CommCore Blog and News

Prepared for the Onslaught

The West Clinic of Boston’s Beth Israel Deaconess Hospital was among those institutions affected by the Boston Marathon bombing. Not only did they have to deal with the influx of 24 victims including the suspect who died, Tamarlan Tsarnaev, but with some 1,000 media requests. Two of the hospital’s three-person media relations department were on vacation.


Working remotely, the media relations team worked 23-hour days and managed to balance the media’s and the public’s thirst for news with the restrictions in place that guaranteed both patients’ right to privacy and law enforcement agencies’ demand for secrecy while they searched for the second suspect, Dzhokhar Tsarnaev. When the gravely wounded Dzohkhar was captured and brought in after his older brother had died at the hospital, knowing not to release potentially sensitive information themselves, they fed the news to the FBI first, which vetted it and then posted it on the FBI Twitter account.

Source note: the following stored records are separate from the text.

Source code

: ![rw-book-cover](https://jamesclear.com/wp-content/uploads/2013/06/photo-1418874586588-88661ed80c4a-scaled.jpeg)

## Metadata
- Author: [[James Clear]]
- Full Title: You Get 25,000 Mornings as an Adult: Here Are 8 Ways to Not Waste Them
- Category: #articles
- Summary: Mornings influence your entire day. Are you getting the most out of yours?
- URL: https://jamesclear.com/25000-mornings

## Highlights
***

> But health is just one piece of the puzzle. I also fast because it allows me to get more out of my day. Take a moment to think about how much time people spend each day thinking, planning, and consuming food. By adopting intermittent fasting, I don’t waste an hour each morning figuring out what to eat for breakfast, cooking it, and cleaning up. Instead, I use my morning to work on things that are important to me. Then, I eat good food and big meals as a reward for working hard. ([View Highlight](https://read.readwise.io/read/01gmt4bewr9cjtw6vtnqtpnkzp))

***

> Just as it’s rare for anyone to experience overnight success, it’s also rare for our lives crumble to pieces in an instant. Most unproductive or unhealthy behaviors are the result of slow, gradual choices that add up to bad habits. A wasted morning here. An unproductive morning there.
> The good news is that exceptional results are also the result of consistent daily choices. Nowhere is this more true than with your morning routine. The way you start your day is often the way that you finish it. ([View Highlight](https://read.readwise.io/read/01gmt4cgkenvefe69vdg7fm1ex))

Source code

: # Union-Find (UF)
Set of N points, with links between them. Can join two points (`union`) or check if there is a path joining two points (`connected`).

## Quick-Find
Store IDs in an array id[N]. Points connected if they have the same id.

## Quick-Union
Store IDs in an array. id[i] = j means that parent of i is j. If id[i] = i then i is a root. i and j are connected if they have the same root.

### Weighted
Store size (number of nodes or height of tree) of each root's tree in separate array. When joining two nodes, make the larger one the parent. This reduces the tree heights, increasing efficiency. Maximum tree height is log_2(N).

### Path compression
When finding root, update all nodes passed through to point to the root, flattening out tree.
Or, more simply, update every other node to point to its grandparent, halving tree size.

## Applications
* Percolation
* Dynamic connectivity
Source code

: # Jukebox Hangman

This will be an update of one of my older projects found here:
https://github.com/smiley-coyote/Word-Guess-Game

Media Relations Director Jerry Berger credits the hospital’s up-to-date emergency management plan and staff training with helping them balance everybody’s interests. “It’s the biggest story in the world, but you do what you need to do,” Berger said. “That’s where the adrenaline comes from — knowing how big and important this is. You need to get out there and do your job, and be helpful with the restrictions you have to work with, because that reflects on your institution, both nationally and internationally.”

At CommCore we remind our clients that crisis communications skills are only as effective as the complementary training and crisis response simulation required to minimize the chances of mistakes and the reputation hit that will follow. When a crisis hits isn’t the time to break out the plan, figure out tasks and learn the protocols.